What is timesharing?
Timesharing—also known as vacation ownership—is a method of getting the right to use a vacation property like a hotel or a resort. The buyer owns “timeshare interests” or intervals. A timeshare interval is the number of days or nights of annual use that the owners are entitled to—usually one or two weeks.
There is an advantage to buying timeshare interest. It allows buyers to purchase furnished resort accommodations at a fraction of the ownership costs. The owners only pay an annual maintenance fee. A management company—like Hilton—handles construction, maintenance, and improvement activities. The expenses are covered by funds from the owners. The funds are pooled by multiple owners who use the facility at different time intervals in a year.
Owners also have the flexibility to exchange the timeshare with other resorts in the company’s portfolio by paying an exchange fee.
Timeshare segment revenue
Hilton’s revenue from the timeshare segment is divided equally between the following three revenue sources:
- Timeshare sales – includes marketing and selling timeshare interests owned by Hilton and third parties. For properties owned by Hilton, all costs including construction, development, and operating costs have to be handled by the company. In the case of properties owned by third parties, Hilton only acts as a marketing and sales agent.

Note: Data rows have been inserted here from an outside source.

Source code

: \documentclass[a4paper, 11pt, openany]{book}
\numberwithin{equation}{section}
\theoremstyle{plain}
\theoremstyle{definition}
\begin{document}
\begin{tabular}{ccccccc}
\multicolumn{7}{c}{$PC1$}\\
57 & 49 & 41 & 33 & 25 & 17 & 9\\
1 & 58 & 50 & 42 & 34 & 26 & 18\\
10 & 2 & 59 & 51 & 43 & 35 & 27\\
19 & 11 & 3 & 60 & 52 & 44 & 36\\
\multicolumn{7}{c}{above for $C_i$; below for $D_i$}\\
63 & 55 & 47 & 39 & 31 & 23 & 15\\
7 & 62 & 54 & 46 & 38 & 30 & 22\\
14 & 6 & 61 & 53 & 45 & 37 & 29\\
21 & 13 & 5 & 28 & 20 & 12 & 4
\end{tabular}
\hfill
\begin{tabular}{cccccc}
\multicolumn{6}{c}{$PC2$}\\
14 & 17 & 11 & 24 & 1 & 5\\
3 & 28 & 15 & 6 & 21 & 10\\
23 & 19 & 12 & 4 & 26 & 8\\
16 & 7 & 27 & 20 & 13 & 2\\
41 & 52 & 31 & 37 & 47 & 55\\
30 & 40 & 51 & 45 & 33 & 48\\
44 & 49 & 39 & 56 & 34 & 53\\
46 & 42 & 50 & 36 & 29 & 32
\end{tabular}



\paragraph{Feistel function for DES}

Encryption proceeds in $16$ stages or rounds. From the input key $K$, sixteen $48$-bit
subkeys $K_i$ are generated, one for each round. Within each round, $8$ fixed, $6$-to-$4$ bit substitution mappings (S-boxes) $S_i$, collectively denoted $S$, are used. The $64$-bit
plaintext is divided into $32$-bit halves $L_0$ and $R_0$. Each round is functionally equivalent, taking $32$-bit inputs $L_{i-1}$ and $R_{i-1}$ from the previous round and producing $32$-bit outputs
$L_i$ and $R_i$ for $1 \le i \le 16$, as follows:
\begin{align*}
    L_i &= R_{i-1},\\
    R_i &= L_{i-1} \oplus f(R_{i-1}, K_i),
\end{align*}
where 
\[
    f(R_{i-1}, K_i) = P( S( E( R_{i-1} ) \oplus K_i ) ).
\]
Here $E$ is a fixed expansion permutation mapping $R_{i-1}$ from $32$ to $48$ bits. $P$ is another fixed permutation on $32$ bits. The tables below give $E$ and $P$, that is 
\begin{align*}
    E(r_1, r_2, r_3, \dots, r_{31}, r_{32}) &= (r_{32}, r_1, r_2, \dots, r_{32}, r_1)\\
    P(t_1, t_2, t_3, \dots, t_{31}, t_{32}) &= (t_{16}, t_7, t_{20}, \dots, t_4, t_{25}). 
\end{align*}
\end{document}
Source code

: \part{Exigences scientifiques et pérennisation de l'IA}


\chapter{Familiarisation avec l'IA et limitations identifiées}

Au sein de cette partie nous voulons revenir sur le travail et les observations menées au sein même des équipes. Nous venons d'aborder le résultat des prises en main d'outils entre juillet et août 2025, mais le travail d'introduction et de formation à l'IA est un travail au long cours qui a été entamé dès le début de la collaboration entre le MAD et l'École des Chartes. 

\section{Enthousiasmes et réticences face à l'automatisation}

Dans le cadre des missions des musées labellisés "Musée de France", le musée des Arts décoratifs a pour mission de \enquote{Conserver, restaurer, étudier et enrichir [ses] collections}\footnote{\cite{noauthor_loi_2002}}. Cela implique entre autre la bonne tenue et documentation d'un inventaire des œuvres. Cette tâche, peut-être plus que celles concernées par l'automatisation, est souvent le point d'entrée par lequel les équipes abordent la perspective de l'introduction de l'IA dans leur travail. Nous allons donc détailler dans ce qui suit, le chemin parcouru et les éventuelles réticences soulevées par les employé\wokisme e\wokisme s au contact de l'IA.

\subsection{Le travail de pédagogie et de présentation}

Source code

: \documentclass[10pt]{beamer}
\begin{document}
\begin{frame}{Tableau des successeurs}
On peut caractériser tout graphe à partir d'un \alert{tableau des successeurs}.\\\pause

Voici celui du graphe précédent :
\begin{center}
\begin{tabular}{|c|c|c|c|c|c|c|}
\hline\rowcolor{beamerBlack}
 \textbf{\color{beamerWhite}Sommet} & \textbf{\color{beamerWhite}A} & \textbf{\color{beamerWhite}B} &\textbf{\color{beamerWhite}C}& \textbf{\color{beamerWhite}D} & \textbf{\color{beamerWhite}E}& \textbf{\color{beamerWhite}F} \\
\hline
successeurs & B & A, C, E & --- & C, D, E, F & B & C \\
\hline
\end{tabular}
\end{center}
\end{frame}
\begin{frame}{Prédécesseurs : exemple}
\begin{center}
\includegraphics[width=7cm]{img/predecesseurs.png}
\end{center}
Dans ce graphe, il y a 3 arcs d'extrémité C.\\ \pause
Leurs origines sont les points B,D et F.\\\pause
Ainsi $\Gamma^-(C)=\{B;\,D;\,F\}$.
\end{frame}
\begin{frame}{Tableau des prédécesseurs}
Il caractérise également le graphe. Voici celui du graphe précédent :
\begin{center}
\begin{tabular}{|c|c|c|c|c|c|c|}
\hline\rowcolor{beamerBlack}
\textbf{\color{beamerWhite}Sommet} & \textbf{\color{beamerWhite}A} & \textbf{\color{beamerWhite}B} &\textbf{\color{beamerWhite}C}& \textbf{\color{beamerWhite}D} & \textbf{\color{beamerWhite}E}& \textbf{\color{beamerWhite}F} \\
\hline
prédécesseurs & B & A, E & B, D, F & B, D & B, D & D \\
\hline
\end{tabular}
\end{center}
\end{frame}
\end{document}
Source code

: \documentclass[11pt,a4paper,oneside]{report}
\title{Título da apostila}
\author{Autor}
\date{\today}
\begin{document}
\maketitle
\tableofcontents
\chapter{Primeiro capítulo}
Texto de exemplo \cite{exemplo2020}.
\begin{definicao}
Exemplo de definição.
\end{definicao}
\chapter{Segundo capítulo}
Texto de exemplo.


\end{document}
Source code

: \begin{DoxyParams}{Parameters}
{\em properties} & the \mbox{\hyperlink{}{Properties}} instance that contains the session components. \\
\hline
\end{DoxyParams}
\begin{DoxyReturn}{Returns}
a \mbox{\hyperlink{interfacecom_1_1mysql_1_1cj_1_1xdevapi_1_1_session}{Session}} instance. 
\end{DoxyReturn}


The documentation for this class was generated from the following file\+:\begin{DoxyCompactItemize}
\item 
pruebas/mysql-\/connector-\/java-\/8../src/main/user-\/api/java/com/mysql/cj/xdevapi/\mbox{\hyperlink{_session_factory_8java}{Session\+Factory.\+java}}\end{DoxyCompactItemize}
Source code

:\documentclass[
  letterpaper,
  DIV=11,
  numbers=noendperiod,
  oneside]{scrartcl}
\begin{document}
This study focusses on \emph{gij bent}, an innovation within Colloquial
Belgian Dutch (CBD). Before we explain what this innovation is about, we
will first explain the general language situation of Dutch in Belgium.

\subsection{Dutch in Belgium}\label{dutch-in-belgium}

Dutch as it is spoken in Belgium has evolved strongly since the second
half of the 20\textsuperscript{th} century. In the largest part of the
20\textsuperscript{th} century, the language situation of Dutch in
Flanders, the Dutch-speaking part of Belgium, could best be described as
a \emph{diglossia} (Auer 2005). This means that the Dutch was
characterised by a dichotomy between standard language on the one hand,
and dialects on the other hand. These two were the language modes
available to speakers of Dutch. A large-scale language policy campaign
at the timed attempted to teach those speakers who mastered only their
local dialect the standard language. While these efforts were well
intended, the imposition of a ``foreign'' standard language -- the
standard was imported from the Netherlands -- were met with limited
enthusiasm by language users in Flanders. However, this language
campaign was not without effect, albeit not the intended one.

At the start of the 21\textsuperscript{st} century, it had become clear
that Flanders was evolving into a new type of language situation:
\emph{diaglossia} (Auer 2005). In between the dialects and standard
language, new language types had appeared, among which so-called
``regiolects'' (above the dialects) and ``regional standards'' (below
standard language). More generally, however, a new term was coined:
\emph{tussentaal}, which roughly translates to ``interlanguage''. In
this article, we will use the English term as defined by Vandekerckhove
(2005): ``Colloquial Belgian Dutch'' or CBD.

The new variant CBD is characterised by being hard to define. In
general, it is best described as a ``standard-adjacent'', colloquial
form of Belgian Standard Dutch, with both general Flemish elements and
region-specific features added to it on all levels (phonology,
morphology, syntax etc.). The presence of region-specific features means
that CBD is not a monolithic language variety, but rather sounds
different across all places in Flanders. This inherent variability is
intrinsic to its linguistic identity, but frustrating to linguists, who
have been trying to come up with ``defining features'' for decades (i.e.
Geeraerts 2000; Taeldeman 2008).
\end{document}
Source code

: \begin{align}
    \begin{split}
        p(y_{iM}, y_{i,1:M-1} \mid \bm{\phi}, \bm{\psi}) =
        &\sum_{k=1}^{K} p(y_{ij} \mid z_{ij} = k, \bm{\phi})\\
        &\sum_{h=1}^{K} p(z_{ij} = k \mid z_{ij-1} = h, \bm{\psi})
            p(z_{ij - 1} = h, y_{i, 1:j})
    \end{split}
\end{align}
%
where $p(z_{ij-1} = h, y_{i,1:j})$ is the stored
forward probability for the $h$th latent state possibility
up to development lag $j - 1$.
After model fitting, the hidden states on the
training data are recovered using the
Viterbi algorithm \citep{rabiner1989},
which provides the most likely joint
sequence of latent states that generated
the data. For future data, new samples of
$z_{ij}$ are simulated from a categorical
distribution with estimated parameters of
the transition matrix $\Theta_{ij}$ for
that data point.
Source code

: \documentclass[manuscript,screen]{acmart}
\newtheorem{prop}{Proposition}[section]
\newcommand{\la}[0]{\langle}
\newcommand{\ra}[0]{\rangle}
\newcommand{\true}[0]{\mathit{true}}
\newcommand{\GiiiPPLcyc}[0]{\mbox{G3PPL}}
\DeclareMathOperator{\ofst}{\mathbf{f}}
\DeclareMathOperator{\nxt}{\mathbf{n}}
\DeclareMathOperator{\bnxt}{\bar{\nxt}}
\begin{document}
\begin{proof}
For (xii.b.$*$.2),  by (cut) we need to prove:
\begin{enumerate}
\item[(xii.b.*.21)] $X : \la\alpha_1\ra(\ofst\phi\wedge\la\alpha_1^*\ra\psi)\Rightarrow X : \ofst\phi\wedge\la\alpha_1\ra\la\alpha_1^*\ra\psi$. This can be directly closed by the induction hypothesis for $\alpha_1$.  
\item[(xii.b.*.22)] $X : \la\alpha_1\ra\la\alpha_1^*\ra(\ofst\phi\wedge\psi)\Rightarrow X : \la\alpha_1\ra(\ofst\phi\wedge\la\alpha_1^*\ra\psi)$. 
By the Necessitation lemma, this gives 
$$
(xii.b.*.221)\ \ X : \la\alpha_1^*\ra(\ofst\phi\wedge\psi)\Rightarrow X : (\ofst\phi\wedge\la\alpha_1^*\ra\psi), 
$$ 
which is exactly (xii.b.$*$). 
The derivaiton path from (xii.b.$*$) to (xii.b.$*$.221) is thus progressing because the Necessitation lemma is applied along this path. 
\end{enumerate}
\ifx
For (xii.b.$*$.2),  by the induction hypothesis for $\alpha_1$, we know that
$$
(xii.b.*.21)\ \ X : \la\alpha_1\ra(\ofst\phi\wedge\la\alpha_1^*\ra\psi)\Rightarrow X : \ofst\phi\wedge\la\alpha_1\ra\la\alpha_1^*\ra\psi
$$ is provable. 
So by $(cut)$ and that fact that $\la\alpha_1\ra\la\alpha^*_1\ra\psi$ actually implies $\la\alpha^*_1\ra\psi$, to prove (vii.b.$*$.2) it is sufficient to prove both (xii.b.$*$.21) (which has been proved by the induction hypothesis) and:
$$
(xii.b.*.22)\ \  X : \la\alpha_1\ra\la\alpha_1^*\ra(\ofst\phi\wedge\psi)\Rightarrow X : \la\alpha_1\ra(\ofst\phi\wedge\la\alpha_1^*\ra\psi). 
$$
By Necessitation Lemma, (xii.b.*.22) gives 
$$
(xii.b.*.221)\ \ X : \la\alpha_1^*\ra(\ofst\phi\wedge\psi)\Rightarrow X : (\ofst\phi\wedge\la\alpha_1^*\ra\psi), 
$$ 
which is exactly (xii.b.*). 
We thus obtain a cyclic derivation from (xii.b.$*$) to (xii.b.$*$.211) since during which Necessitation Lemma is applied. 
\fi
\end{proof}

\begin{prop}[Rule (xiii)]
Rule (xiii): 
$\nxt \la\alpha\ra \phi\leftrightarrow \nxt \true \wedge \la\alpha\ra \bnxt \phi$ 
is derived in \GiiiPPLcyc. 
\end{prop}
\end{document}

- Resort operations – enrollment fees, annual dues, and transaction fees for exchanges for other vacation products are included as part of the management of the Hilton Grand Vacation (or HGV) club. Revenue is derived from retail and spa outlets.
- Financing – Hilton generates interest income and revenue from servicing the loans provided to their customers. This is used to finance the purchase of their timeshare intervals.
In this segment, Hilton (HLT) competes with Marriott’s (MAR) Marriott Vacation Club, Starwood’s (or HOT) Starwood Vacation Ownership, Hyatt’s (H) Hyatt Residence, and Wyndham’s (WYN) Wyndham Vacations Resort.
Most of these companies are part of exchange-traded funds (or ETFs) including the PowerShares Dynamic Leisure and Entertainment Portfolio (or PEJ), the First Trust U.S. IPO Index Fund (or FPX), and the Consumer Discretionary Select Sector SPDR Fund (XLY).